Dans ces conditions, pourquoi ne pas proposer un exosquelette afin de soulager les corps des employés ? Sur le papier, ce dispositif à la Iron Man – excès hollywoodien en moins – semble une solution toute trouvée pour réduire la pénibilité du travail. En France, cela ne fait que 5 ans qu’ils sont envisagés. « En 2012, nous avons fait un exercice de prospection dont la thématique étaient les robots d'assistance physique en 2030 . Ce que l'on imaginait comme scénario pour le futur existe déjà. La progression est fulgurante. Les évolutions technologiques permettent de rendre plus attractifs et plus ludiques les exosquelettes pour le monde de l'entreprise, relate Jean-Jacques Atain-Kouadio. Mais il y a un effet de mode. Pour être dans l'air du temps, certaines entreprises se disent que ce serait bien d'intégrer un exosquelette. Ne pas en avoir serait être has-been. Cette technologie fait naitre de grands espoirs mais il y a beaucoup de confusion autour des exosquelettes. En réalité, leur champ d'application est beaucoup plus précis qu’il n’en a l’air », relativise l’ergonome de l’IRNS.

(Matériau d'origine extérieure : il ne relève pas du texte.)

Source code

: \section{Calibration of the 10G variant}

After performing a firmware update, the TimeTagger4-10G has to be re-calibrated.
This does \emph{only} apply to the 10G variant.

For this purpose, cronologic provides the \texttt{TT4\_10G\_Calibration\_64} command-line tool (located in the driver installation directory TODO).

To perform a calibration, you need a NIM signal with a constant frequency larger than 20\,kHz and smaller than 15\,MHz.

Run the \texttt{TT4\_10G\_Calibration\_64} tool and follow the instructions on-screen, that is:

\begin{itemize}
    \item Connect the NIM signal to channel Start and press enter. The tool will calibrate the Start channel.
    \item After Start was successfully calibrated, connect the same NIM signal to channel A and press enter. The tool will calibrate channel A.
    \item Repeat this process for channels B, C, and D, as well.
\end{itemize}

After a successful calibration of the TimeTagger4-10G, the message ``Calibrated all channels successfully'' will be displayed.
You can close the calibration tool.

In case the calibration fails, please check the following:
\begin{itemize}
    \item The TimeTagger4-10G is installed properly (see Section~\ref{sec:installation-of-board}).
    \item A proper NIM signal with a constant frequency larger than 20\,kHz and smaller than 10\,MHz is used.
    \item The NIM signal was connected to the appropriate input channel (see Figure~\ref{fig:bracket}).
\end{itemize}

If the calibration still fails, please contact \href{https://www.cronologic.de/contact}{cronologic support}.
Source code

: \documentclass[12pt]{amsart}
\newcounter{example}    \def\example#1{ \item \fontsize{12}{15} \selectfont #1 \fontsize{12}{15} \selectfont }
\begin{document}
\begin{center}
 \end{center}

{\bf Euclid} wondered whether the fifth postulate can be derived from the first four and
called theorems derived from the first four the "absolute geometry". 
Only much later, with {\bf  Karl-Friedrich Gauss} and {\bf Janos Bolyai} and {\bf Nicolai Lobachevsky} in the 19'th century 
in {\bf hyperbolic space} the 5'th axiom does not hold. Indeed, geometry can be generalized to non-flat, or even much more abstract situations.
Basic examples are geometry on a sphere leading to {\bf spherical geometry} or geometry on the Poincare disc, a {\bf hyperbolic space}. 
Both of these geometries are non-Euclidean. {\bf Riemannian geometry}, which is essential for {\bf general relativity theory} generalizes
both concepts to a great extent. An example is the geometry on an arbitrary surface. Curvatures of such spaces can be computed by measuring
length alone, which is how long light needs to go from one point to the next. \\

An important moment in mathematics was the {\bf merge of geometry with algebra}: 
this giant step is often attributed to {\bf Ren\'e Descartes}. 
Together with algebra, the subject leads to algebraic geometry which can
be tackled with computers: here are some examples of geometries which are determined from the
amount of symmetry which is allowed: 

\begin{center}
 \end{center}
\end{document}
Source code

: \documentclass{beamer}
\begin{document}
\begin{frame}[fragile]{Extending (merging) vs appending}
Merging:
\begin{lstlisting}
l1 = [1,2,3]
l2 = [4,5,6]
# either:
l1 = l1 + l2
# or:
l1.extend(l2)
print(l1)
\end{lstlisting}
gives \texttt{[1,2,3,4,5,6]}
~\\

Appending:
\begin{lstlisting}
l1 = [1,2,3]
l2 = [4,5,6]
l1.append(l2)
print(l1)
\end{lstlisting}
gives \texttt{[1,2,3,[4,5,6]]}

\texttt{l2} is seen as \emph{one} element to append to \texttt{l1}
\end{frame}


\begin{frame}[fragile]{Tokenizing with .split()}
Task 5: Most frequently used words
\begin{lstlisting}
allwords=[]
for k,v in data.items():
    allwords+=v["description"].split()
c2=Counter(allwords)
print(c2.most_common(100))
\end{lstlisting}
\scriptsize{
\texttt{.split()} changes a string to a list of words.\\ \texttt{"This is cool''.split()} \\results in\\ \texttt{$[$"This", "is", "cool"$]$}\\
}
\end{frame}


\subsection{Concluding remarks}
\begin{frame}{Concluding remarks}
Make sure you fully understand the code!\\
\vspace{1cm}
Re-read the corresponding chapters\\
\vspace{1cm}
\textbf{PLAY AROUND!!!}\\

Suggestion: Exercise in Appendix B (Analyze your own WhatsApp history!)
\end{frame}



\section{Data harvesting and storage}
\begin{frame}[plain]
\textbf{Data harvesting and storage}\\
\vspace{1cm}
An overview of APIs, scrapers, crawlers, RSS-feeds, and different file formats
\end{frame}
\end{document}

Les TMS sont en réalité des pathologies multifactorielles. Il y a bien sûr le facteur biomécanique qui entre en jeu mais également le facteur psycho-social, l’environnement, l’organisation, la cadence et la répétitivité de la tâche à effectuer. « Il n'y a rien qui prouve un apport en matière de répétitivité, l'un des facteurs de risques des TMS. Les travaux en laboratoire et les analyses sur le terrain montrent que la contribution d'un exosquelette pourrait avoir un effet sur les efforts effectifs et/ou sur le travail statique en fonction de l'activité. Rien n'est mis en avant sur la répétitivité ou les positions extrêmes », explique le chercheur. Les exosquelettes pourraient donc constituer une solution si la cause des TMS était unique, mais ce n’est pas le cas.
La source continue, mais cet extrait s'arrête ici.